Segment Start: Given records

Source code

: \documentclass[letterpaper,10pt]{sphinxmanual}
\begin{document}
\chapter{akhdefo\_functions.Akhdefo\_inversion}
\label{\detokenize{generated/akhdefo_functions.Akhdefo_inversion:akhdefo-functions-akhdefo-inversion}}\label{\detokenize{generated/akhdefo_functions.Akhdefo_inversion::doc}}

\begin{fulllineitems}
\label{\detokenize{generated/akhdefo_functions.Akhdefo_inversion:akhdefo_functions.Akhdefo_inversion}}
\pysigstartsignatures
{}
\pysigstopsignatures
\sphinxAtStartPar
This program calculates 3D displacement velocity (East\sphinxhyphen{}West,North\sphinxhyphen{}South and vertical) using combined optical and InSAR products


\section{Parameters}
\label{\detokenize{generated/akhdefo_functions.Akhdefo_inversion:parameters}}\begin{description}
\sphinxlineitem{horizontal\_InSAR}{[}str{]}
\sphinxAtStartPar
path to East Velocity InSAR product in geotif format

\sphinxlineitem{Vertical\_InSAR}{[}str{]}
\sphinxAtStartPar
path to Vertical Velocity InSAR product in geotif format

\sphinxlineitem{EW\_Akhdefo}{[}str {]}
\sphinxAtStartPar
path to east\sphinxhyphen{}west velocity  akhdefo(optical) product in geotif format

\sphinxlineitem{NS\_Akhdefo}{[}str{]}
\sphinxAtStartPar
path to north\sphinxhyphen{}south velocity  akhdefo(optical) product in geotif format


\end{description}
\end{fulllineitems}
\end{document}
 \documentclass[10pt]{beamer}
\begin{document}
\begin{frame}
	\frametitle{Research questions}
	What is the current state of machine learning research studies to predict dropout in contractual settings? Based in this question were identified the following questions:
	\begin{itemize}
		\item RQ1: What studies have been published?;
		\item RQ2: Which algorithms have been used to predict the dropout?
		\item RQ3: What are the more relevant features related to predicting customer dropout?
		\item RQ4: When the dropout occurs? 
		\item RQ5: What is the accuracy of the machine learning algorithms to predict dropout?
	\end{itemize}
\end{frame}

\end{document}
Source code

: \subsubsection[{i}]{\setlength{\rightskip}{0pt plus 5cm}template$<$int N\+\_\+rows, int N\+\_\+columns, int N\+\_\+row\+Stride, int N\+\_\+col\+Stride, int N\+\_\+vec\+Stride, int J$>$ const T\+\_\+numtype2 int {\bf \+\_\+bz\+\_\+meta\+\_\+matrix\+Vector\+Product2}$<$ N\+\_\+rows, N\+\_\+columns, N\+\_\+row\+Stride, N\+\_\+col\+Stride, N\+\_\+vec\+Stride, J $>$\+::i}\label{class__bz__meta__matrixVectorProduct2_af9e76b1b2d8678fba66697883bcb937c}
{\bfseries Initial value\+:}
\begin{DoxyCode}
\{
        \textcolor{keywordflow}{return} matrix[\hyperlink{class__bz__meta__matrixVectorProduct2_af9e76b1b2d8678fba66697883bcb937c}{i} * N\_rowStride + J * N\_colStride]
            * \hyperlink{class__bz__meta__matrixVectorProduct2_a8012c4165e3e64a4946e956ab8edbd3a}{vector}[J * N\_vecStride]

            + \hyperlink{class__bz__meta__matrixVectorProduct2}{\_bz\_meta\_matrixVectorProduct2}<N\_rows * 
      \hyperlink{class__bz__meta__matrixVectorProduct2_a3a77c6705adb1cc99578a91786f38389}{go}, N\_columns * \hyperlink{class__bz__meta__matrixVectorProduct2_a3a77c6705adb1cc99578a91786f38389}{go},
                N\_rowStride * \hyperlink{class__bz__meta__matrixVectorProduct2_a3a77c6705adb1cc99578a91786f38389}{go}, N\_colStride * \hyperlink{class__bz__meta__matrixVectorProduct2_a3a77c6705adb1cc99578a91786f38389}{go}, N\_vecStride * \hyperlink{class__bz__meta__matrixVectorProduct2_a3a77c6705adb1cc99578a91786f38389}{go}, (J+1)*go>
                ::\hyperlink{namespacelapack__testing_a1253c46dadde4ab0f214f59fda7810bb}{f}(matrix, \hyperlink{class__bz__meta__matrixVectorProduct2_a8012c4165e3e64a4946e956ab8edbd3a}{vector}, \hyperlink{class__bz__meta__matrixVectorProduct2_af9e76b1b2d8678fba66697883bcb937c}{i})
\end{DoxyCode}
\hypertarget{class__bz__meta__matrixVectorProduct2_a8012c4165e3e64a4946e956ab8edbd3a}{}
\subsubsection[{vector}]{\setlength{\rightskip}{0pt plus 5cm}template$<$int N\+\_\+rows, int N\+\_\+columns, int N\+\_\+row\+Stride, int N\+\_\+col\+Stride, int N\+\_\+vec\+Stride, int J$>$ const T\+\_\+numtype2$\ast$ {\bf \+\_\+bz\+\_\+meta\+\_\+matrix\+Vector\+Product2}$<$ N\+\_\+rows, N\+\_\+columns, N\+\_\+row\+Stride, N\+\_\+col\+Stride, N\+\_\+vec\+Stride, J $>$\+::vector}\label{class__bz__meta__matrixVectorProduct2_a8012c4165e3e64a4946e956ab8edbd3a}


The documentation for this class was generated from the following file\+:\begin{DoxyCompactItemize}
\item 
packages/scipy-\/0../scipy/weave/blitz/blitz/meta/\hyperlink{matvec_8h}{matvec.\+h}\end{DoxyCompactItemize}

Segment End: Given records

- Aim of the task
A bare number should be your reply: how many lines in the entries above include the word "studies".

- The completed task
2